Pero, no solamente es el verde, que sin duda es maravilloso, sino la forma y el color en el sentido más amplio de la palabra, es acceder al espacio íntimo de los Maciel-Molinar, abordar una carabela antigua que lleva a cada momento por distintos paisajes de la creación y esa naturaleza cuidada con la maestría que dejan los años de cultivar los detalles.
Te da la bienvenida un mural de gran formato de su hermano Leonel quien en ese trabajo que llevó meses incursiona en lo más primitivo del ser, el deseo y la lujuria, a través de imágenes provocadoras donde el coito deja de ser un acto privado para exhibirse con la llanura que ocurre en el mundo rural y donde la zoofilia pecaminosa es un hecho tan cotidiano como el alumbramiento de seres que traen la semilla de nuevos coitos.

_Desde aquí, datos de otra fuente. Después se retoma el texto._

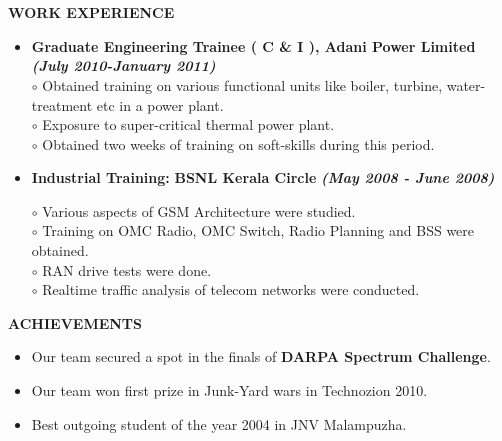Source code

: \documentclass[a4paper,10pt]{article}
\begin{document}
{\qquad \\ \\ \\ \\ \\ \\ \\ \\ \\ \\ \\ \\}

 \colorbox{titleColor}{\parbox{6.5in}{\textbf{WORK EXPERIENCE}}}

 \begin{itemize}
 \setlength{\itemsep}{1pt}
 \item \textbf{Graduate Engineering Trainee ( C \& I ), Adani Power Limited}  \textbf \emph{(July 2010-January 2011)}\\ 
 $\circ$ Obtained training on various functional units like boiler, turbine, water-treatment etc in a power plant.\\
 $\circ$ Exposure to super-critical thermal power plant. \\
 $\circ$ Obtained two weeks of training on soft-skills during this period.
 
   \item \textbf{Industrial Training:} \textbf{BSNL Kerala Circle}  \textbf \emph{(May 2008 - June 2008)}        

  $\circ$ Various aspects of GSM Architecture were studied. \\
  $\circ$ Training on OMC Radio, OMC Switch, Radio Planning and BSS were obtained. \\
  $\circ$ RAN drive tests were done. \\
  $\circ$ Realtime traffic analysis of telecom networks were conducted.

\end{itemize}

 \colorbox{titleColor}{\parbox{6.5in}{\textbf{ACHIEVEMENTS}}}

 \begin{itemize}
  \item Our team secured a spot in the finals of \textbf{DARPA Spectrum Challenge}.
  \item Our team won first prize in Junk-Yard wars in Technozion 2010.
  \item Best outgoing student of the year 2004 in JNV Malampuzha.
  \end{itemize}
  
\end{document}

Sin embargo, es la obra de Kijano que se encuentra a cada paso por ese bello espacio, es el color intenso que le imprime a sus alegorías jocosas donde las mujeres ocupan un lugar central en su obra. Es el morado, el rojo, el verde, cualquiera color que potencie la fuerza en sus obras plásticas en un despliegue incontenible de imaginación y libertad.
Estar frente a una obra de Kijano es entrar a un espacio mágico de una historia antigua que el poeta José Ángel Leyva testimonio en ese bello libro que lleva por título: La noche del jabalí, fábulas de lo efímero (Praxis). Sus personajes son seres despojados de asideros morales que lindan en la dulzura de lo pecaminoso. Que flotan en un paisaje donde las flores no dejan de estar como tampoco pequeños visitantes que atisban desde un rincón de ese jardín que guarda todavía grandes historias de sus antiguos moradores.
La casa, además, es un espacio donde la palabra, la reflexión, la duda y el deseo de un mejor mundo, un mejor México, siempre está en las charlas de los Maciel-Molinar con los hijos y amigos que llegan desde distintas latitudes para maravillarse con la armonía que encuentra en esa casa, en ese lugar, de agradables contrastes.
Y es que ellos ponen cada cosa en su lugar, aquí una pequeña figura de un coito desprejuiciado, allá un lienzo con reminiscencias caucásicas y más allá un ventanal que permite ver el retozo imperturbable de un perro viejo San Bernardo que, solo de vez en vez, sacude las orejas para ahuyentar la mosca con su zumbido durante una tarde de verano.
Carlos y Patricia, como antes Erich y Annis, viven intensamente la reflexión, la lectura, la escritura, el arte y un amor insondable solo inteligible en aquellas palabras de Erich cuando al saber que Annis estaba enferma de cáncer de mama, cuando ese drama de la vida los puso en otro plano, y a ella la llevó a hacerse una mastectomía, en esos días sombríos Fromm le escribiría: Mi hermoso amor, te amo tanto que duele, pero el dolor es dulce y hermoso. Deseo que lo sientas cuándo duermas.
Las casas solariegas, esos lugares maravillosos, donde algunos pasan buena parte de su vida, y en ese espacio íntimo de gente maravillosa confluye el amor, el deseo, los amigos, la creación y la solidaridad, pero también como parte de la dinámica azarosa de la vida, están la fatiga y el desgaste natural que traen los años y nos va volviendo pequeños frente a la fortaleza de esos árboles macizos, imperturbables, como sus habitantes momentáneos que buscan en ese pequeño paraíso un espacio para el descanso bajo la sombra de una buganvilia.
Quizá, por eso Kijano desde la serenidad de su estudio, escribe con una prosa clara y nítida el quehacer de esos pequeños personajes que habitan el bello jardín que alguna vez disfrutaron Erich y Annis, y ahora ellos con sus amigos que cruzan de vez en vez el portón, donde siempre los recibirá el abrazo fraterno, la palabra amable y la sonrisa franca. La vida.